Uno dei momenti più salienti della celebre commemorazione storica con uniformi e armi dell’epoca
magenta, 5 giugno 2016 - Da qui iniziò il cammino verso l’unificazione d’Italia e venne scritta una delle pagine di storia più importanti del nostro Paese. E fu questo combattimento della seconda Guerra d’Indipendenza a segnare anche le sorti dell’Europa. Fu una battaglia risorgimentale sanguinosa quella di Magenta del 4 giugno 1859. Sul campo 58mila soldati franco-piemontesi e 62mila austriaci.
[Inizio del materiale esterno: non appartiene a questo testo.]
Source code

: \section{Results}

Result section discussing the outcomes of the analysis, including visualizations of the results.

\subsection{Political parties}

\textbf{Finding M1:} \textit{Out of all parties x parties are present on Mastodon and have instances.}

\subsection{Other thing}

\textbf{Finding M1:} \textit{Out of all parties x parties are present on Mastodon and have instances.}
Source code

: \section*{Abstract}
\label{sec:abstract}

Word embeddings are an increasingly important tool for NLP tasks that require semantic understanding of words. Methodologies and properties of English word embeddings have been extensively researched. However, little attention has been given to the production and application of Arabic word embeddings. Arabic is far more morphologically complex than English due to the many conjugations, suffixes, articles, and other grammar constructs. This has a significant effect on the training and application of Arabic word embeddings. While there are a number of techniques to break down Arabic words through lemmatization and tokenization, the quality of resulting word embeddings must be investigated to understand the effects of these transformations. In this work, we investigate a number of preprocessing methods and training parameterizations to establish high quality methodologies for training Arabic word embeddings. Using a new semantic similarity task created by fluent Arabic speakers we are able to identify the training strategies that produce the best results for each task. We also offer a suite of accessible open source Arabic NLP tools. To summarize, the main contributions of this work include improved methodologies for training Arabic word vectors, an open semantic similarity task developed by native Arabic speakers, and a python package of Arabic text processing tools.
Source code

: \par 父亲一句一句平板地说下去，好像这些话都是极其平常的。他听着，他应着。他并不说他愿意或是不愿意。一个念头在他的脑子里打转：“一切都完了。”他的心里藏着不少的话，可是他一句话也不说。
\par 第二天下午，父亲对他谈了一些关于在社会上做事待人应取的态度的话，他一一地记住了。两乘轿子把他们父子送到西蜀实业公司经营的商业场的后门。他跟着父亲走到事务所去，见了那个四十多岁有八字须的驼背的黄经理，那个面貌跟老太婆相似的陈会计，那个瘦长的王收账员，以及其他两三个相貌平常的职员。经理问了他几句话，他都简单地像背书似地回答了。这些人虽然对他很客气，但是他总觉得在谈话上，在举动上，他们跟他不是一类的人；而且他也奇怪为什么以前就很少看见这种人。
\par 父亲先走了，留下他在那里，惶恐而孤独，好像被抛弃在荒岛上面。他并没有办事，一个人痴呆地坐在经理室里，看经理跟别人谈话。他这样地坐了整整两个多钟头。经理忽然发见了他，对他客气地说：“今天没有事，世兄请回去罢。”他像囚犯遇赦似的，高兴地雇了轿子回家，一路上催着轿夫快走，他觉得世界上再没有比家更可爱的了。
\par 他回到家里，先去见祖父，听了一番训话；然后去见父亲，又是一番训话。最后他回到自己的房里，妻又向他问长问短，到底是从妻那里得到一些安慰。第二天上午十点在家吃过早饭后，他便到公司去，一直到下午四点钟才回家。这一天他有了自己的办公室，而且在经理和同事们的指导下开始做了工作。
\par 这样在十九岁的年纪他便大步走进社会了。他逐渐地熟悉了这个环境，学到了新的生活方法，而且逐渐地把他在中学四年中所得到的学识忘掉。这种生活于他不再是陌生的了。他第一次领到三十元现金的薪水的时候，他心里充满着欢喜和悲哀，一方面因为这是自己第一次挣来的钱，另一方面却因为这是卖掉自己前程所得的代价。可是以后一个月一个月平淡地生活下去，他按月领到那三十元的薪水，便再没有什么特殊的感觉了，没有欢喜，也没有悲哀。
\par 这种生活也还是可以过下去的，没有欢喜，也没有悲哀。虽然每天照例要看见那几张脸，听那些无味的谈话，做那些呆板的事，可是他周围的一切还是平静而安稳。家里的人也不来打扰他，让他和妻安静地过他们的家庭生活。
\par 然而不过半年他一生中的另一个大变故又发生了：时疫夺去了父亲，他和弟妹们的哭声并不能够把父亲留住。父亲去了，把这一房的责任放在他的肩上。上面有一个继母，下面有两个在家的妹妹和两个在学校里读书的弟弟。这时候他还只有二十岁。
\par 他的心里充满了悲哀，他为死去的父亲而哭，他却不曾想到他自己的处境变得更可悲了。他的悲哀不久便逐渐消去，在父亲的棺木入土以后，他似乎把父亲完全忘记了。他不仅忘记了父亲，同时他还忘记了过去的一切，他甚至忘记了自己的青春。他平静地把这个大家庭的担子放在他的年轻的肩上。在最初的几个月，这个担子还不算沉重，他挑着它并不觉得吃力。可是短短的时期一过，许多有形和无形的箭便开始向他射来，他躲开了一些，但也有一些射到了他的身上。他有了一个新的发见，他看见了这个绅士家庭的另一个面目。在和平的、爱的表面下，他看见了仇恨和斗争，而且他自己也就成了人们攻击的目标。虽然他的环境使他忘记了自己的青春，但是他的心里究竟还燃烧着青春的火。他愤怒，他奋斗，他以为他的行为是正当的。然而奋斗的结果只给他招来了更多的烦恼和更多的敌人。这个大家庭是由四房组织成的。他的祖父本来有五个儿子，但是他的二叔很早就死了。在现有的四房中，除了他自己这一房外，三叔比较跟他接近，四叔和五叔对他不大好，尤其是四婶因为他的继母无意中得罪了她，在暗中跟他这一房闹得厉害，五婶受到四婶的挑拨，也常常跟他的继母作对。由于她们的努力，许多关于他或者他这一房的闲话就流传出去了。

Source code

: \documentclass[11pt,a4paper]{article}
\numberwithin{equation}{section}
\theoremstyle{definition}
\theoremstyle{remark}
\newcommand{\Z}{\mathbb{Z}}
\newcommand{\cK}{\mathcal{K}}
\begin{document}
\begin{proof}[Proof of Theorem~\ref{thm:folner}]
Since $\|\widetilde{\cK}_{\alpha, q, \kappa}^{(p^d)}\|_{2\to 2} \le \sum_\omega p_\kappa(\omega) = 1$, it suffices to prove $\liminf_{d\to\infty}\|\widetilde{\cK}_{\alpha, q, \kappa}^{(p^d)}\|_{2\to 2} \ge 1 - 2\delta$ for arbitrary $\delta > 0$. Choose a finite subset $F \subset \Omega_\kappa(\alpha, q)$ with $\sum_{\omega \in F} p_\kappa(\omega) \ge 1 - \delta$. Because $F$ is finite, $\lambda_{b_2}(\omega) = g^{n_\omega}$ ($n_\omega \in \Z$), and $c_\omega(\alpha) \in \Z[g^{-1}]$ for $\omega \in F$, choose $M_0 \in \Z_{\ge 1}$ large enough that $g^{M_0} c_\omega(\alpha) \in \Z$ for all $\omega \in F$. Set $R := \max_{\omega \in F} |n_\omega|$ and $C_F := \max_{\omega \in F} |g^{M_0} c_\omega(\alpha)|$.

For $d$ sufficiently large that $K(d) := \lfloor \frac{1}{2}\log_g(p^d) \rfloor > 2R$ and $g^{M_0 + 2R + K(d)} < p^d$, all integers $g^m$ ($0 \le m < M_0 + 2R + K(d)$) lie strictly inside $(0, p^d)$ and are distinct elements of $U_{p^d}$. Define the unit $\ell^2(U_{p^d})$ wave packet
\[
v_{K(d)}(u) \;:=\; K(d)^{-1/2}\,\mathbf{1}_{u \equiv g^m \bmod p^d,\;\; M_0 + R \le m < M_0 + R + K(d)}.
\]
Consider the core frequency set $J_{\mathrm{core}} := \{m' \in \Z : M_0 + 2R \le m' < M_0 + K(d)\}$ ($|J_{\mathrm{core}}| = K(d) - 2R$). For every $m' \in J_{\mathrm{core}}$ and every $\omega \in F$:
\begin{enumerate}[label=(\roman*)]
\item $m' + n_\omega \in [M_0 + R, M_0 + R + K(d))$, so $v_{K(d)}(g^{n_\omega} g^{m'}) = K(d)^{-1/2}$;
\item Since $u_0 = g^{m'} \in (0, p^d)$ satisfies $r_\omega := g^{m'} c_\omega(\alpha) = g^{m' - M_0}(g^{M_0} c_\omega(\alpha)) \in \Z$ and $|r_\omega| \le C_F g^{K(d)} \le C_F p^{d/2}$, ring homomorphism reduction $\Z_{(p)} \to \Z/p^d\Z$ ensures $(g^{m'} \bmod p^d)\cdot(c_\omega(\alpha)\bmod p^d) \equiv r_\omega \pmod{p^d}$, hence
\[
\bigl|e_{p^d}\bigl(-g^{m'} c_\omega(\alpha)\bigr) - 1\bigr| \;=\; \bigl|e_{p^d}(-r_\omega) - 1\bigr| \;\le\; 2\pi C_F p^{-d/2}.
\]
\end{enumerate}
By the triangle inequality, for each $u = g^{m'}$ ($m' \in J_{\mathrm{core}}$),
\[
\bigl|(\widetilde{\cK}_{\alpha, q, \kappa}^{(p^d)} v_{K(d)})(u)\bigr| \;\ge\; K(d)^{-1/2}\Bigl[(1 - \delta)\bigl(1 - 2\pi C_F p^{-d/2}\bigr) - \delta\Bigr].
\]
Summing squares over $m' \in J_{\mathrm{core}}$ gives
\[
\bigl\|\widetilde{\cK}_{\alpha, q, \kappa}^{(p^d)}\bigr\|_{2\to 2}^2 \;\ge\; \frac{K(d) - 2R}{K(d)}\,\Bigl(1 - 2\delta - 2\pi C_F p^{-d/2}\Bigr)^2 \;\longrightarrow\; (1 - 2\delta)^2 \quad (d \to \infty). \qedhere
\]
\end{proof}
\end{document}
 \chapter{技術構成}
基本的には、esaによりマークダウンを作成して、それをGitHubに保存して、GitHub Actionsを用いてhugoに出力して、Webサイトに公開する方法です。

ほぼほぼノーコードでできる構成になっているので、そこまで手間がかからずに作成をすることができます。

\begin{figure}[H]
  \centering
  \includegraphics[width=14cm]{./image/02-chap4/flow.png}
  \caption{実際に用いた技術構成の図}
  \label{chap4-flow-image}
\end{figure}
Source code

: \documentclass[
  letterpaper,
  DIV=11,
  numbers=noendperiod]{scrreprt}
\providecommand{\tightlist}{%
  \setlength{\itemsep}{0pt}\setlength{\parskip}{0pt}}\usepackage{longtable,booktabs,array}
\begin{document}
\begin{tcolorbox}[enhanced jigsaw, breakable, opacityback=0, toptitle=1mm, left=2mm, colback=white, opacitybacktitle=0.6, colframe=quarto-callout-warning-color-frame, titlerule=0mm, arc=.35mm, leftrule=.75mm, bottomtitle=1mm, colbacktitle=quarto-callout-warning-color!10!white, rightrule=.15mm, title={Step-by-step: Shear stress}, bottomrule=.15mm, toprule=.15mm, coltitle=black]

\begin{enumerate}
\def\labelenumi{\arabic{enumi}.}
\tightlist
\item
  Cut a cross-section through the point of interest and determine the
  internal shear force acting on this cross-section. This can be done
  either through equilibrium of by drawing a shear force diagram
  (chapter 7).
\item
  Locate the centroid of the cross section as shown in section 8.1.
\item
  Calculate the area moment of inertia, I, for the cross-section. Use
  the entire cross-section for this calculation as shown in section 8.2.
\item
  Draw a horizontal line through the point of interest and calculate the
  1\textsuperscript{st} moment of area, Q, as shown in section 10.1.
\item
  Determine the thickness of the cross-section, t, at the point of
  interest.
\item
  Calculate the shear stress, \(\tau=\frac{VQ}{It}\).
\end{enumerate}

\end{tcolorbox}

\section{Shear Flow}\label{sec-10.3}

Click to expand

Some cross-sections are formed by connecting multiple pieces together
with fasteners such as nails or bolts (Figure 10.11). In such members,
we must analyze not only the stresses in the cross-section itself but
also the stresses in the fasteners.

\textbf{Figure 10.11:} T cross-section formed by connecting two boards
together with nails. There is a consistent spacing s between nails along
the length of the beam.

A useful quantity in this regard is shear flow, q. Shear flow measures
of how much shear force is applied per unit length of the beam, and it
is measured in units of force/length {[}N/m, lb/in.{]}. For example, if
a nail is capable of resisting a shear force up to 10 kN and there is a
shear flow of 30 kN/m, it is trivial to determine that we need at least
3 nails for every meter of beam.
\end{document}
I caduti furono circa 14mila. L’eco degli avvenimenti fu talmente ampio che il nome «Magenta» venne usato per definire il colore rosso scuro del sangue (ma c’è chi pensa che l’origine sia da legare alla tinta dei pantaloni degli zuavi di Napoleone III). Ci fu di tutto in questo scontro campale: disperazione e morte, ma anche identità nazionale e solidarietà fra popoli. Ecco perchè ogni anno la battaglia viene ricordata con cerimonie e rievocazioni.
Voce narrante della rievocazione quella di Pietro Pierrettori, presidente della Pro loco di Magenta, organizzatrice insieme al Comune dell’evento. A dirigere sul campo, invece, Antonio Rota. «Una rievocazione storica - ha detto il sindaco Marco Invernizzi - che è portatrice di valori. Ricordiamo una battaglia che ha fatto tanti morti, ma la celebriamo anche come festa di pace». E anche ieri, per il suo 157esimo anniversario, migliaia di persone sono arrivate in città per rivivere a vita militare dell’epoca, tra bivacchi, esercitazioni e addestramenti. «Questa rievocazione è per tutte quelle nazioni che condividono i valori di democrazia e solidarietà», ha detto il console di Francia Olivier Brochet. Tra i gruppi storici anche i popolani del gruppo di Ponte Nuovo e i figuranti del generale Cler del gruppo di Magenta. Applausi a scena aperta, poi, per gli inni nazionali suonati dalla banda dei pompieri di Magenta. Non è infine mancato anche chi è arrivato dall’Argentina con tanto di medaglia al petto. Si tratta di Juan Antonio Mella. Un suo avo fu tra i protagonisti di questa storica battaglia.